SOURCE INFORMATION:

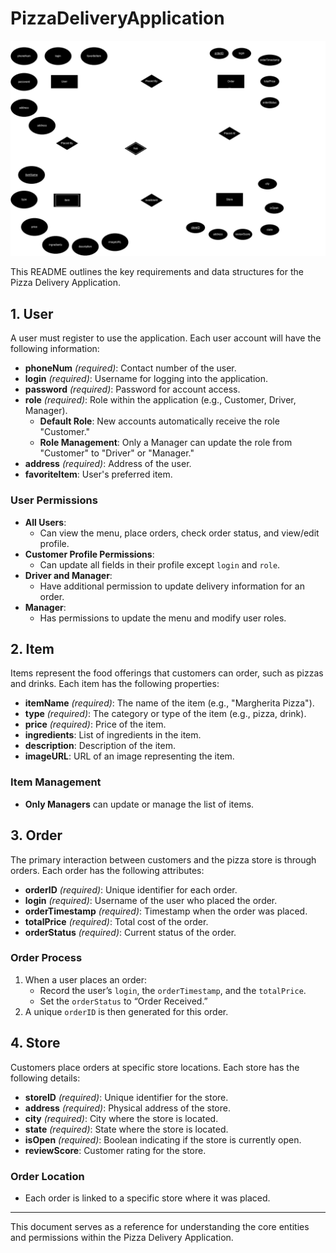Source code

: # PizzaDeliveryApplication

![Alt text](/diagrams/UpdatedER.drawio.png)

This README outlines the key requirements and data structures for the Pizza Delivery Application.

## 1. User

A user must register to use the application. Each user account will have the following information:

- **phoneNum** *(required)*: Contact number of the user.
- **login** *(required)*: Username for logging into the application.
- **password** *(required)*: Password for account access.
- **role** *(required)*: Role within the application (e.g., Customer, Driver, Manager).
  - **Default Role**: New accounts automatically receive the role "Customer."
  - **Role Management**: Only a Manager can update the role from "Customer" to "Driver" or "Manager."
- **address** *(required)*: Address of the user.
- **favoriteItem**: User's preferred item.

### User Permissions
- **All Users**: 
  - Can view the menu, place orders, check order status, and view/edit profile.
- **Customer Profile Permissions**:
  - Can update all fields in their profile except `login` and `role`.
- **Driver and Manager**:
  - Have additional permission to update delivery information for an order.
- **Manager**:
  - Has permissions to update the menu and modify user roles.

## 2. Item

Items represent the food offerings that customers can order, such as pizzas and drinks. Each item has the following properties:

- **itemName** *(required)*: The name of the item (e.g., "Margherita Pizza").
- **type** *(required)*: The category or type of the item (e.g., pizza, drink).
- **price** *(required)*: Price of the item.
- **ingredients**: List of ingredients in the item.
- **description**: Description of the item.
- **imageURL**: URL of an image representing the item.

### Item Management
- **Only Managers** can update or manage the list of items.

## 3. Order

The primary interaction between customers and the pizza store is through orders. Each order has the following attributes:

- **orderID** *(required)*: Unique identifier for each order.
- **login** *(required)*: Username of the user who placed the order.
- **orderTimestamp** *(required)*: Timestamp when the order was placed.
- **totalPrice** *(required)*: Total cost of the order.
- **orderStatus** *(required)*: Current status of the order.

### Order Process
1. When a user places an order:
   - Record the user’s `login`, the `orderTimestamp`, and the `totalPrice`.
   - Set the `orderStatus` to “Order Received.”
2. A unique `orderID` is then generated for this order.

## 4. Store

Customers place orders at specific store locations. Each store has the following details:

- **storeID** *(required)*: Unique identifier for the store.
- **address** *(required)*: Physical address of the store.
- **city** *(required)*: City where the store is located.
- **state** *(required)*: State where the store is located.
- **isOpen** *(required)*: Boolean indicating if the store is currently open.
- **reviewScore**: Customer rating for the store.

### Order Location
- Each order is linked to a specific store where it was placed.

---

This document serves as a reference for understanding the core entities and permissions within the Pizza Delivery Application.
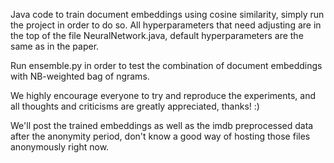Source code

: Java code to train document embeddings using cosine similarity, simply run the project in order to do so. All hyperparameters that need adjusting are in the top of the file NeuralNetwork.java, default hyperparameters are the same as in the paper.

Run ensemble.py in order to test the combination of document embeddings with NB-weighted bag of ngrams.

We highly encourage everyone to try and reproduce the experiments, and all thoughts and criticisms are greatly appreciated, thanks! :)

We'll post the trained embeddings as well as the imdb preprocessed data after the anonymity period, don't know a good way of hosting those files anonymously right now.
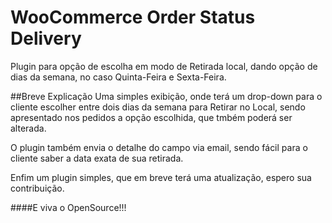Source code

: # WooCommerce Order Status Delivery
Plugin para opção de escolha em modo de Retirada local, dando opção de dias da semana, no caso Quinta-Feira e Sexta-Feira.

##Breve Explicação
Uma simples exibição, onde terá um drop-down para o cliente escolher entre dois dias da semana para Retirar no Local, sendo apresentado nos pedidos a opção escolhida, que tmbém poderá ser alterada.

O plugin também envia o detalhe do campo via email, sendo fácil para o cliente saber a data exata de sua retirada.

Enfim um plugin simples, que em breve terá uma atualização, espero sua contribuição.

####E viva o OpenSource!!!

ASSIGNMENT:
What you should return is the exact text of every line from the top of the entries through the line with "- **phoneNum** *(required)*: Contact", pictures removed.

RESPONSE AREA:
Source code

: # PizzaDeliveryApplication

![Alt text](/diagrams/UpdatedER.drawio.png)

This README outlines the key requirements and data structures for the Pizza Delivery Application.

## 1. User

A user must register to use the application. Each user account will have the following information:

- **phoneNum** *(required)*: Contact number of the user.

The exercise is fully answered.